I’ll depart somewhat from the code itself to highlight Duany’s philosophy toward land use. One of the most fascinating and iterative examples of business development is Seaside’s retail incubator. Much like the mercantile spaces from Venice to New York City, small entrepreneurs used inexpensive stalls in high-density squares and plazas to test their ideas. Seaside code allows for very low-regulated, temporary buildings in high-value downtown space to launch a business–apparel, food, trinkets, etc.
Their belief is that successful ventures will require more space and eventually move into permanent multi-story, high-demand buildings around the plaza. This idea was known as progressive retail for a long time and provides a low barrier to entry for start-ups while making sure the most-successful businesses flock to high-rent spaces.
From this description of iterative retail, you might imagine these spaces as simple. Surprisingly, this was one of the most exciting and attractive regions of Seaside to walk around, grab a bite to eat, and window shop. The temporary buildings (on skids!) remain competitive, all contending for their chance to expand operation.
Mix-Use and Live-Work Spaces
In addition to retail space, Seaside code permits live-work buildings which quickly became the most highly sought-after spaces in all of town. Live-work units allow first-floor access which can be used as studio/shop space, while maintaining the form of a residence above. According to Duany, all 22 units sold immediately.
For many early immigrants, Duany cites their “American dream” as living where they work, and “being their own boss”. Some folks highly value this and look for their city to permit this demand. From my travels through other countries, there are plenty of these examples in dense, urban environments.
The mixed-use buildings differ in that they have shops, offices, and apartments–with separate entrances–not intended for a single occupant. Keeping in line with the “no debt” mentality for Seaside’s development, Duany mentions mixed-use spaces as great candidates for incremental height development. Rather than leveraging the up-front cost of a four-story building, the dwellings can be added as the market demands.
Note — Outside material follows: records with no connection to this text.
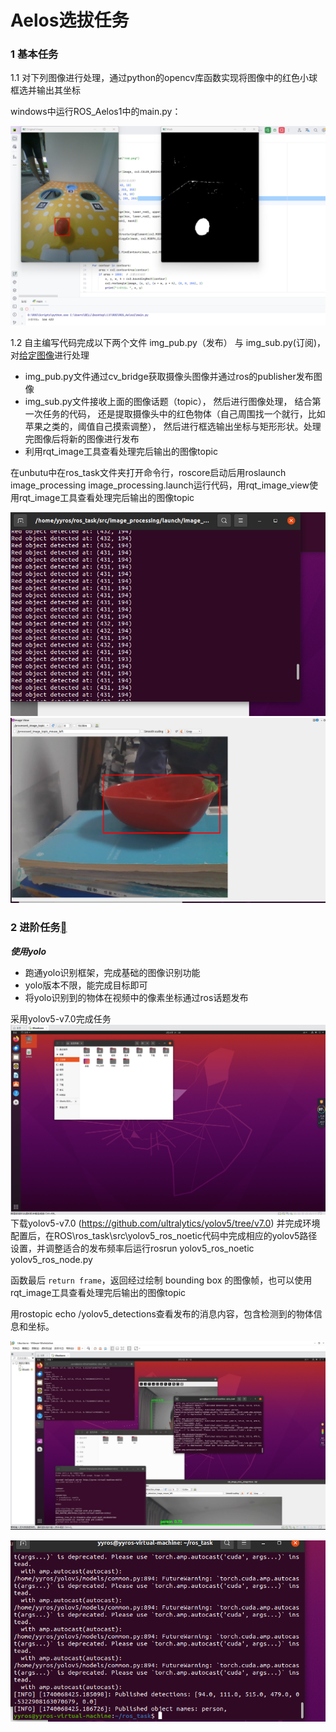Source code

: # Aelos选拔任务

### 1 基本任务

1.1 对下列图像进行处理，通过python的opencv库函数实现将图像中的红色小球框选并输出其坐标



windows中运行ROS_Aelos1中的main.py：

![](https://github.com/liudeyu07/aelos/blob/main/image/1.1.png)



1.2  自主编写代码完成以下两个文件 img_pub.py（发布） 与 img_sub.py(订阅)，对[给定图像](https://ultramarine-image.oss-cn-beijing.aliyuncs.com/img/image-20221027164357622.png)进行处理

- img_pub.py文件通过cv_bridge获取摄像头图像并通过ros的publisher发布图像
- img_sub.py文件接收上面的图像话题（topic）， 然后进行图像处理， 结合第一次任务的代码， 还是提取摄像头中的红色物体（自己周围找一个就行，比如苹果之类的，阈值自己摸索调整）， 然后进行框选输出坐标与矩形形状。处理完图像后将新的图像进行发布
- 利用rqt_image工具查看处理完后输出的图像topic

在unbutu中在ros_task文件夹打开命令行，roscore启动后用roslaunch image_processing image_processing.launch运行代码，用rqt_image_view使用rqt_image工具查看处理完后输出的图像topic

![](https://github.com/liudeyu07/aelos/blob/main/image/1.2.1.png)
![](https://github.com/liudeyu07/aelos/blob/main/image/1.2.2.png)

### 2 进阶任务[](https://irctasks.readthedocs.io/zh-cn/latest/aelostask.html#id3)

***使用yolo***

- 跑通yolo识别框架，完成基础的图像识别功能
- yolo版本不限，能完成目标即可
- 将yolo识别到的物体在视频中的像素坐标通过ros话题发布

采用yolov5-v7.0完成任务
![](https://github.com/liudeyu07/aelos/blob/main/image/2.0.png)
下载yolov5-v7.0 (https://github.com/ultralytics/yolov5/tree/v7.0)
并完成环境配置后，在ROS\ros_task\src\yolov5_ros_noetic代码中完成相应的yolov5路径设置，并调整适合的发布频率后运行rosrun yolov5_ros_noetic yolov5_ros_node.py

函数最后 `return frame`，返回经过绘制 bounding box 的图像帧，也可以使用rqt_image工具查看处理完后输出的图像topic

用rostopic echo /yolov5_detections查看发布的消息内容，包含检测到的物体信息和坐标。

![](https://github.com/liudeyu07/aelos/blob/main/image/2.1.png)

![](https://github.com/liudeyu07/aelos/blob/main/image/2.2.png)
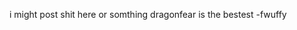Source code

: i might post shit here or somthing
dragonfear is the bestest
-fwuffy
<!---
ipwndwagons/ipwndwagons is a ✨ special ✨ repository because its `README.md` (this file) appears on your GitHub profile.
You can click the Preview link to take a look at your changes.
--->
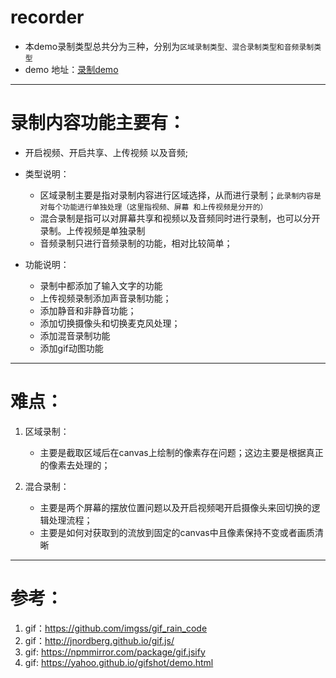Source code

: # recorder
  - 本demo录制类型总共分为三种，分别为`区域录制类型、混合录制类型和音频录制类型`
  - demo 地址：[录制demo](https://he-juan.github.io/RecordVideo/recordProgram/index.html)

-----
# 录制内容功能主要有： 
  - 开启视频、开启共享、上传视频 以及音频;
   
  - 类型说明：
      -  区域录制主要是指对录制内容进行区域选择，从而进行录制；`此录制内容是对每个功能进行单独处理（这里指视频、屏幕 和上传视频是分开的）`
      -  混合录制是指可以对屏幕共享和视频以及音频同时进行录制，也可以分开录制。上传视频是单独录制
      -  音频录制只进行音频录制的功能，相对比较简单；
  - 功能说明：
      - 录制中都添加了输入文字的功能
      - 上传视频录制添加声音录制功能； 
      - 添加静音和非静音功能；
      - 添加切换摄像头和切换麦克风处理；   
      - 添加混音录制功能
      - 添加gif动图功能
   
  -------
  
# 难点：
  1. 区域录制：
     - 主要是截取区域后在canvas上绘制的像素存在问题；这边主要是根据真正的像素去处理的；
 
  2. 混合录制：
     - 主要是两个屏幕的摆放位置问题以及开启视频喝开启摄像头来回切换的逻辑处理流程； 
     - 主要是如何对获取到的流放到固定的canvas中且像素保持不变或者画质清晰     
 
 
 -------------
 
 # 参考：
  1. gif：https://github.com/imgss/gif_rain_code
  2. gif：http://jnordberg.github.io/gif.js/
  3. gif: https://npmmirror.com/package/gif.jsify
  4. gif: https://yahoo.github.io/gifshot/demo.html
   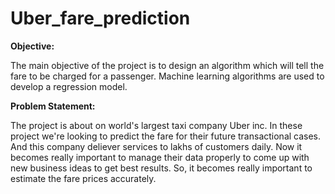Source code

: # Uber_fare_prediction

**Objective:**

The main objective of the project is to design an algorithm which will tell the fare to be charged for a passenger. Machine learning algorithms are used to develop a regression model.

**Problem Statement:**

The project is about on world's largest taxi company Uber inc. In these project we're looking to predict the fare for their future transactional cases. And this company deliever services to lakhs of customers daily. Now it becomes really important to manage their data properly to come up with new business ideas to get best results. So, it becomes really important to estimate the fare prices accurately.


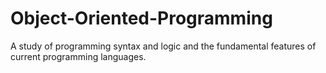 # Object-Oriented-Programming
A study of programming syntax and logic and the fundamental features of current programming languages. 

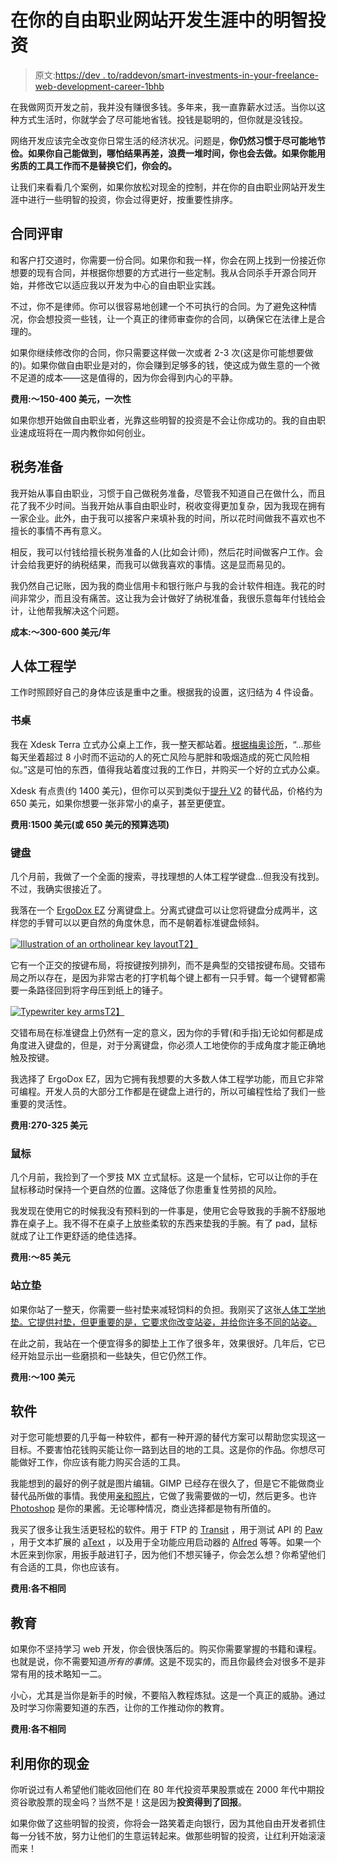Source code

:# 在你的自由职业网站开发生涯中的明智投资

> 原文:[https://dev . to/raddevon/smart-investments-in-your-freelance-web-development-career-1bhb](https://dev.to/raddevon/smart-investments-in-your-freelance-web-development-career-1bhb)

在我做网页开发之前，我并没有赚很多钱。多年来，我一直靠薪水过活。当你以这种方式生活时，你就学会了尽可能地省钱。投钱是聪明的，但你就是没钱投。

网络开发应该完全改变你日常生活的经济状况。问题是，**你仍然习惯于尽可能地节俭。如果你自己能做到，哪怕结果再差，浪费一堆时间，你也会去做。如果你能用劣质的工具工作而不是替换它们，你会的。**

让我们来看看几个案例，如果你放松对现金的控制，并在你的自由职业网站开发生涯中进行一些明智的投资，你会过得更好，按重要性排序。

## [](#contract-review)合同评审

和客户打交道时，你需要一份合同。如果你和我一样，你会在网上找到一份接近你想要的现有合同，并根据你想要的方式进行一些定制。我从合同杀手开源合同开始，并修改它以适应我以开发为中心的自由职业实践。

不过，你不是律师。你可以很容易地创建一个不可执行的合同。为了避免这种情况，你会想投资一些钱，让一个真正的律师审查你的合同，以确保它在法律上是合理的。

如果你继续修改你的合同，你只需要这样做一次或者 2-3 次(这是你可能想要做的)。如果你做自由职业是对的，你会赚到足够多的钱，使这成为做生意的一个微不足道的成本——这是值得的，因为你会得到内心的平静。

**费用:～150-400 美元，一次性**

如果你想开始做自由职业者，光靠这些明智的投资是不会让你成功的。我的自由职业速成班将在一周内教你如何创业。

## [](#tax-prep)税务准备

我开始从事自由职业，习惯于自己做税务准备，尽管我不知道自己在做什么，而且花了我不少时间。当我开始从事自由职业时，税收变得更加复杂，因为我现在拥有一家企业。此外，由于我可以接客户来填补我的时间，所以花时间做我不喜欢也不擅长的事情不再有意义。

相反，我可以付钱给擅长税务准备的人(比如会计师)，然后花时间做客户工作。会计会给我更好的纳税结果，而我可以做我喜欢的事情。这是显而易见的。

我仍然自己记账，因为我的商业信用卡和银行账户与我的会计软件相连。我花的时间非常少，而且没有痛苦。这让我为会计做好了纳税准备，我很乐意每年付钱给会计，让他帮我解决这个问题。

**成本:～300-600 美元/年**

## [](#ergonomics)人体工程学

工作时照顾好自己的身体应该是重中之重。根据我的设置，这归结为 4 件设备。

### [](#desk)书桌

我在 Xdesk Terra 立式办公桌上工作，我一整天都站着。[根据梅奥诊所](https://www.mayoclinic.org/healthy-lifestyle/adult-health/expert-answers/sitting/faq-20058005)，“…那些每天坐着超过 8 小时而不运动的人的死亡风险与肥胖和吸烟造成的死亡风险相似。”这是可怕的东西，值得我站着度过我的工作日，并购买一个好的立式办公桌。

Xdesk 有点贵(约 1400 美元)，但你可以买到类似于[提升 V2](https://www.upliftdesk.com/uplift-v2-standing-desk-v2-or-v2-commercial/) 的替代品，价格约为 650 美元，如果你想要一张非常小的桌子，甚至更便宜。

**费用:1500 美元(或 650 美元的预算选项)**

### [](#keyboard)键盘

几个月前，我做了一个全面的搜索，寻找理想的人体工程学键盘…但我没有找到。不过，我确实很接近了。

我落在一个 [ErgoDox EZ](https://ergodox-ez.com/) 分离键盘上。分离式键盘可以让您将键盘分成两半，这样您的手臂可以以更自然的角度休息，而不是朝着标准键盘倾斜。

[![Illustration of an ortholinear key layout](../Images/d6e1c9ed81e1cd99345956f3c2121710.png)T2】](https://res.cloudinary.com/practicaldev/image/fetch/s--OEvC0a5f--/c_limit%2Cf_auto%2Cfl_progressive%2Cq_auto%2Cw_880/https://raddevon.com/wp-content/uploads/2019/08/ortholinear-layout.png)

它有一个正交的按键布局，将按键按列排列，而不是典型的交错按键布局。交错布局之所以存在，是因为非常古老的打字机每个键上都有一只手臂。每一个键臂都需要一条路径回到将字母压到纸上的锤子。

[![Typewriter key arms](../Images/455c03e533d7be770919bda8528eb613.png)T2】](https://res.cloudinary.com/practicaldev/image/fetch/s--DOcdGCVC--/c_limit%2Cf_auto%2Cfl_progressive%2Cq_auto%2Cw_880/https://raddevon.com/wp-content/uploads/2019/08/typewriter-keys.jpg)

交错布局在标准键盘上仍然有一定的意义，因为你的手臂(和手指)无论如何都是成角度进入键盘的，但是，对于分离键盘，你必须人工地使你的手成角度才能正确地触及按键。

我选择了 ErgoDox EZ，因为它拥有我想要的大多数人体工程学功能，而且它非常可编程。开发人员的大部分工作都是在键盘上进行的，所以可编程性给了我们一些重要的灵活性。

**费用:270-325 美元**

### [](#mouse)鼠标

几个月前，我捡到了一个罗技 MX 立式鼠标。这是一个鼠标，它可以让你的手在鼠标移动时保持一个更自然的位置。这降低了你患重复性劳损的风险。

我发现在使用它的时候我没有预料到的一件事是，使用它会导致我的手腕不舒服地靠在桌子上。我不得不在桌子上放些柔软的东西来垫我的手腕。有了 pad，鼠标就成了让工作更舒适的绝佳选择。

**费用:～85 美元**

### [](#standing-mat)站立垫

如果你站了一整天，你需要一些衬垫来减轻饲料的负担。我刚买了这张[人体工学地垫。它提供衬垫，但更重要的是，它要求你改变站姿，并给你许多不同的站姿。](https://amzn.to/31wRSuW)

在此之前，我站在一个便宜得多的脚垫上工作了很多年，效果很好。几年后，它已经开始显示出一些磨损和一些缺失，但它仍然工作。

**费用:～100 美元**

## [](#software)软件

对于您可能想要的几乎每一种软件，都有一种开源的替代方案可以帮助您实现这一目标。不要害怕花钱购买能让你一路到达目的地的工具。这是你的作品。你想尽可能做好工作，你应该有能力购买合适的工具。

我能想到的最好的例子就是图片编辑。GIMP 已经存在很久了，但是它不能做商业替代品所做的事情。我使用[亲和照片](https://affinity.serif.com/en-gb/photo/)，它做了我需要做的一切，然后更多。也许 [Photoshop](https://www.adobe.com/products/photoshop.html) 是你的果酱。无论哪种情况，商业选择都是物有所值的。

我买了很多让我生活更轻松的软件。用于 FTP 的 [Transit](https://www.panic.com/transmit/) ，用于测试 API 的 [Paw](https://paw.cloud/) ，用于文本扩展的 [aText](http://www.trankynam.com/atext/) ，以及用于全功能应用启动器的 [Alfred](https://www.alfredapp.com/) 等等。如果一个木匠来到你家，用扳手敲进钉子，因为他们不想买锤子，你会怎么想？你希望他们有合适的工具，你也应该有。

**费用:各不相同**

## [](#education)教育

如果你不坚持学习 web 开发，你会很快落后的。购买你需要掌握的书籍和课程。也就是说，你不需要知道*所有的事情*。这是不现实的，而且你最终会对很多不是非常有用的技术略知一二。

小心，尤其是当你是新手的时候，不要陷入教程炼狱。这是一个真正的威胁。通过及时学习你需要知道的东西，让你的工作推动你的教育。

**费用:各不相同**

## [](#leverage-your-cash)利用你的现金

你听说过有人希望他们能收回他们在 80 年代投资苹果股票或在 2000 年代中期投资谷歌股票的现金吗？当然不是！这是因为**投资得到了回报**。

如果你做了这些明智的投资，你将会一路笑着走向银行，因为其他自由开发者抓住每一分钱不放，努力让他们的生意运转起来。做那些明智的投资，让红利开始滚滚而来！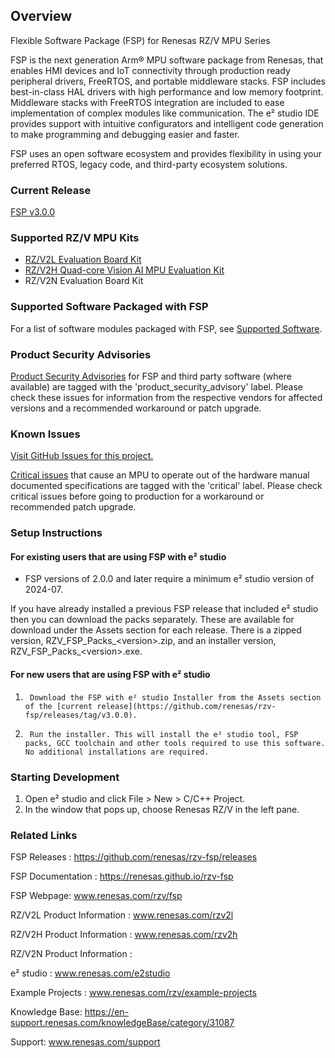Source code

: ## Overview

Flexible Software Package (FSP) for Renesas RZ/V MPU Series

FSP is the next generation Arm® MPU software package from Renesas, that enables HMI devices and IoT connectivity through production ready peripheral drivers, FreeRTOS, and portable middleware stacks.
FSP includes best-in-class HAL drivers with high performance and low memory footprint. Middleware stacks with FreeRTOS integration are included to ease implementation of complex modules like communication.
The e² studio IDE provides support with intuitive configurators and intelligent code generation to make programming and debugging easier and faster.

FSP uses an open software ecosystem and provides flexibility in using your preferred RTOS, legacy code, and third-party ecosystem solutions.

### Current Release

[FSP v3.0.0](https://github.com/renesas/rzv-fsp/releases/tag/v3.0.0)

### Supported RZ/V MPU Kits

- [RZ/V2L Evaluation Board Kit](https://www.renesas.com/us/en/products/microcontrollers-microprocessors/rz-mpus/rzv2l-evaluation-board-kit-rzv2l-evaluation-board-kit)
- [RZ/V2H Quad-core Vision AI MPU Evaluation Kit](https://www.renesas.com/us/en/products/microcontrollers-microprocessors/rz-mpus/rzv2h-evk-rzv2h-quad-core-vision-ai-mpu-evaluation-kit)
- RZ/V2N Evaluation Board Kit

### Supported Software Packaged with FSP

For a list of software modules packaged with FSP, see [Supported Software](SUPPORTED_SOFTWARE.md).

### Product Security Advisories

[Product Security Advisories](https://github.com/renesas/rzv-fsp/issues?q=label%3Aproduct_security_advisory) for FSP and third party software (where available) are tagged with the 'product_security_advisory' label. Please check these issues for information from the respective vendors for affected versions and a recommended workaround or patch upgrade.

### Known Issues

[Visit GitHub Issues for this project.](https://github.com/renesas/rzv-fsp/issues)

[Critical issues](https://github.com/renesas/rzv-fsp/issues?q=label%3Acritical+is%3Aclosed) that cause an MPU to operate out of the hardware manual documented specifications are tagged with the 'critical' label. Please check critical issues before going to production for a workaround or recommended patch upgrade.

### Setup Instructions

#### For existing users that are using FSP with e² studio

- FSP versions of 2.0.0 and later require a minimum e² studio version of 2024-07.

If you have already installed a previous FSP release that included e² studio then you can download the packs separately. These are available for download under the Assets section for each release. There is a zipped version, RZV_FSP_Packs_\<version\>.zip, and an installer version, RZV_FSP_Packs_\<version\>.exe.

#### For new users that are using FSP with e² studio

1.      Download the FSP with e² studio Installer from the Assets section of the [current release](https://github.com/renesas/rzv-fsp/releases/tag/v3.0.0).
2.      Run the installer. This will install the e² studio tool, FSP packs, GCC toolchain and other tools required to use this software. No additional installations are required.

<!--
#### If using RA Smart Configurator (RASC) with IAR Embedded Workbench or Keil MDK ####

1.  See [RA SC User Guide for MDK and IAR](https://renesas.github.io/fsp/_s_t_a_r_t__d_e_v.html#RASC-MDK-IAR-user-guide).
-->

### Starting Development

1. Open e² studio and click File > New > C/C++ Project.
2. In the window that pops up, choose Renesas RZ/V in the left pane.

### Related Links

FSP Releases :  https://github.com/renesas/rzv-fsp/releases

FSP Documentation : https://renesas.github.io/rzv-fsp

FSP Webpage: www.renesas.com/rzv/fsp

RZ/V2L Product Information : www.renesas.com/rzv2l

RZ/V2H Product Information : www.renesas.com/rzv2h

RZ/V2N Product Information :

e² studio : www.renesas.com/e2studio

Example Projects : www.renesas.com/rzv/example-projects

Knowledge Base: https://en-support.renesas.com/knowledgeBase/category/31087

Support: www.renesas.com/support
It grows from a two- or three- story building, to a four-story live-work unit in due time, when the money exists to do so.
Let The People Decide
Regardless of Duany’s original intent (which I gather to be distant from today’s environment), Seaside has demonstrated to many thousands of students, visitors, residents, and urban enthusiasts that form-based zoning and unregulated spaces can question traditional methods and create pedestrian-friendly, walkable, pleasant urban spaces.
While these principles may make Seaside enjoyable to explore, it’s location, prestige, weather, beaches, and novel design has led to an explosive housing market. And subsequently made it difficult for median income earners to afford. I’m not disagreeing that highly desirable spaces should be market rate, but I do wonder if strong urban design principles and features can be incorporated in places of varied desirability. My questions remains one of implementation: what can we learn from Seaside?
Can some of these principles be applied to other American municipalities? Absolutely. Avoiding debt in favor of cheaper, equally environmental features is possible–and should be desired! Incremental urbanism and progressive retail can be supported with less-regulated zoning. Speaking of which–does zoning have to be so complicated? Can form-based zoning ordinances improve our over-reaching and restrictive Euclidean zoning? I would say so. Many of our great downtown areas around the country have become illegal to replicate, and it’s time we let the people choose what they prefer.
Evaluated on that merit, it was exciting to hear about Seaside and develop greater understanding for what it is…whatever that is, exactly. I enjoyed my time there, and am pleased to have learned of such a unique place on the white sandy beaches of America’s Gulf Coast.